• WORK REQUIRED: Copy each line of the following material that has the string "FDnCNN".

• STORED DATA:

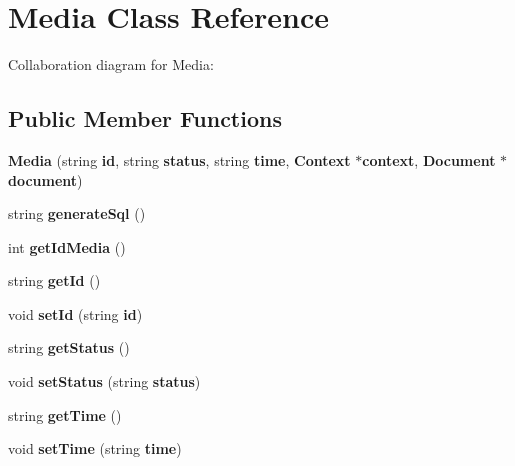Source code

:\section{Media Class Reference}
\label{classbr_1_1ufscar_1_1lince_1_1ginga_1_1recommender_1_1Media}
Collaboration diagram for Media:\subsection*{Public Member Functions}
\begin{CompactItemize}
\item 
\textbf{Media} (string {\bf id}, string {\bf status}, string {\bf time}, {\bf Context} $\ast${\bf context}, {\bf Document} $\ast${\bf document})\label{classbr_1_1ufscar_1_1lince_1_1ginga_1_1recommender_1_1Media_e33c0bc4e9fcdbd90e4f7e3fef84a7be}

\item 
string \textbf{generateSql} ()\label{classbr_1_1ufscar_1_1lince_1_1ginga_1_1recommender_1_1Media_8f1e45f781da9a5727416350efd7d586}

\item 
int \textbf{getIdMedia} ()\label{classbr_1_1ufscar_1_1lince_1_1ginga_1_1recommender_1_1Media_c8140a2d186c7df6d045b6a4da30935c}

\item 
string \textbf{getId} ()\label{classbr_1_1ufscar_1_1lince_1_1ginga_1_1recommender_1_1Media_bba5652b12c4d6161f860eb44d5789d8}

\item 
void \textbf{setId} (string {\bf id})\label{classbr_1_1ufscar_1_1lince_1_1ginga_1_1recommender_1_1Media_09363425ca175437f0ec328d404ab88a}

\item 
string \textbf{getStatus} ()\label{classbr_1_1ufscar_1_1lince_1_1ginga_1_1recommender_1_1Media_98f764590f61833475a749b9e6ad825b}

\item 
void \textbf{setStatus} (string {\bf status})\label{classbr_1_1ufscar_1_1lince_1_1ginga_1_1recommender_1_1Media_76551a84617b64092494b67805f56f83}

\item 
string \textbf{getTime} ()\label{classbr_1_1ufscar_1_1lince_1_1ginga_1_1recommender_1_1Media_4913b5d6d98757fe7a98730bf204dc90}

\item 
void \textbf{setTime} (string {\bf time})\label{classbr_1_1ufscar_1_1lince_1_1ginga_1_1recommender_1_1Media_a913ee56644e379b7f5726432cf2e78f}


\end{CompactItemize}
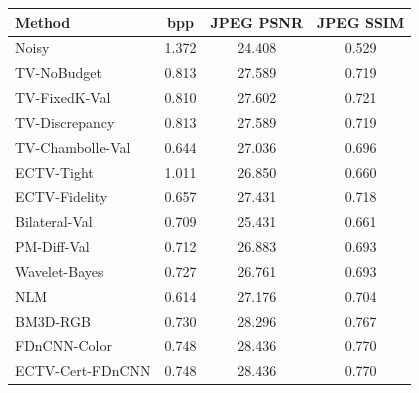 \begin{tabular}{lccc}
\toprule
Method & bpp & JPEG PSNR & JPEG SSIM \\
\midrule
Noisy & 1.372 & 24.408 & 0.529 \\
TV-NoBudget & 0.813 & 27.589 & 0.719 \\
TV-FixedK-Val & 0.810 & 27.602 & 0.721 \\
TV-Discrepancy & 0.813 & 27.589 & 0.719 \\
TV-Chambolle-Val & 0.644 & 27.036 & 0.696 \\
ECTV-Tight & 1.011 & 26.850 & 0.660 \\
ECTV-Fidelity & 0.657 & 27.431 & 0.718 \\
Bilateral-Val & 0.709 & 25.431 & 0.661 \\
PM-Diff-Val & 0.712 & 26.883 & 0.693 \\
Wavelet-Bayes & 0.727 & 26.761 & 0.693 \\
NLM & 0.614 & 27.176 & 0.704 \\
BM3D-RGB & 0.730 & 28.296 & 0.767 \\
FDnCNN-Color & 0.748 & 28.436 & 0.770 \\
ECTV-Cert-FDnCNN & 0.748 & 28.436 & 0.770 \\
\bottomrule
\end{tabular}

• FINISHED TASK:
FDnCNN-Color & 0.748 & 28.436 & 0.770 \\
ECTV-Cert-FDnCNN & 0.748 & 28.436 & 0.770 \\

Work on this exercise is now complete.